Opinion of the Court
Robert E. Quinn, Chief Judge:On the accused’s plea of guilty a special court-martial1 convicted him of four charges in violation of the Uniform Code of Military Justice. It adjudged a sentence which included a bad-conduct discharge. The convening authority approved the findings of guilty, but modified the sentence by mitigating the period of confinement to a lesser period of restriction and by reducing the amount of forfeitures from $70 to $60 per month for four months. He also suspended execution of the discharge with provision for automatic remission. As required by Marine Corps Order 5814.1, April 1, 1956,2 the convening authority included in his action a summary of entries from the accused’s service record which includes his awards and decorations, his average efficiency and conduct ratings, and previous disciplinary punishments imposed at office hours by the Company Commander. On review, a divided board of review held that the convening authority erred in his action because he “failed to afford accused an opportunity to rebut or explain” the previous punishments and, accordingly, modified the sentence. Pursuant to Article 67 (b) (2), Uniform Code of Military Justice, 10 USC § 867, The Judge Advocate General of the Navy certified the case to this Court for further review on the following issue:
“Was the Board of Review correct in holding that the convening authority erred in failing to afford accused an opportunity to rebut or explain instances of punishment awarded at office hours taken from the accused’s service record book?”

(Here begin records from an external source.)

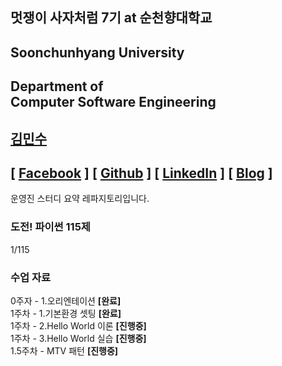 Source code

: ## 멋쟁이 사자처럼 7기 at 순천향대학교

## Soonchunhyang University
Department of<br/> Computer Software Engineering
------------------------------------------

##  [김민수](https://github.com/alstn2468)
## [ [Facebook](https://www.facebook.com/profile.php?id=100003769223078) ] [ [Github](https://github.com/alstn2468) ] [ [LinkedIn](https://www.linkedin.com/in/minsu-kim-336289160/) ] [ [Blog](https://alstn2468.github.io/) ]<br/>

운영진 스터디 요약 레파지토리입니다.<br/>

### 도전! 파이썬 115제
1/115

### 수업 자료
0주자 - 1.오리엔테이션 **[완료]**<br/>
1주차 - 1.기본환경 셋팅 **[완료]**<br/>
1주차 - 2.Hello World 이론 **[진행중]**<br/>
1주차 - 3.Hello World 실습 **[진행중]**<br/>
1.5주차 - MTV 패턴 **[진행중]**<br/>
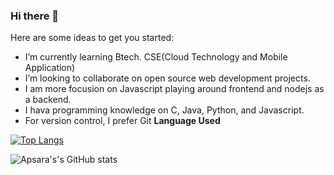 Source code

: ### Hi there 👋

Here are some ideas to get you started:

- I’m currently learning Btech. CSE(Cloud Technology and Mobile Application)
- I’m looking to collaborate on open source web development projects.
- I am more focusion on Javascript playing around frontend and nodejs as a backend.
- I hava programming knowledge on C, Java, Python, and Javascript.
- For version control, I prefer Git
**Language Used**

[![Top Langs](https://github-readme-stats.vercel.app/api/top-langs/?username=ApsaraBudhathoki&layout=compact)](https://github.com/ApsaraBudhathoki/github-readme-stats)

![Apsara's's GitHub stats](https://github-readme-stats.vercel.app/api?username=ApsaraBudhathoki&show_icons=true&theme=radical)
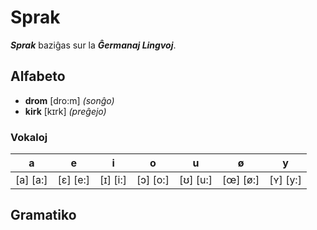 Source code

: # Sprak

***Sprak*** baziĝas sur la ***Ĝermanaj Lingvoj***.

## Alfabeto

* **drom** [dro:m] *(sonĝo)*
* **kirk** [kɪrk] *(preĝejo)*

### Vokaloj

|**a**|**e**|**i**|**o**|**u**|**ø**|**y**|
|-|-|-|-|-|-|-|
|[a] [a:]|[ɛ] [e:]|[ɪ] [i:]|[ɔ] [o:]|[ʊ] [u:]|[œ] [ø:]|[ʏ] [y:]|

## Gramatiko
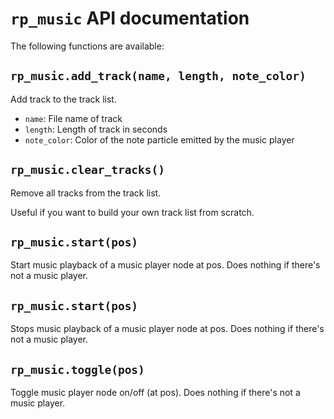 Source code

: # `rp_music` API documentation

The following functions are available:

## `rp_music.add_track(name, length, note_color)`
Add track to the track list.

* `name`: File name of track
* `length`: Length of track in seconds
* `note_color`: Color of the note particle emitted by the music player

## `rp_music.clear_tracks()`
Remove all tracks from the track list.

Useful if you want to build your own track list from scratch.

## `rp_music.start(pos)`
Start music playback of a music player node at pos.
Does nothing if there's not a music player.

## `rp_music.start(pos)`
Stops music playback of a music player node at pos.
Does nothing if there's not a music player.

## `rp_music.toggle(pos)`
Toggle music player node on/off (at pos).
Does nothing if there's not a music player.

On the basis of the mitigative action of the convening authority, it is reasonably arguable that the accused was not prejudiced in the slightest degree by the purported error. United States v Barrow, 9 USCMA 343, 346, 26 CMR 123; United States v Jackson, 9 USCMA 298, 26 CMR 78. However, the validity of the convening authority’s action, not its effect, is the question before us; perforce, we turn to consideration of that question.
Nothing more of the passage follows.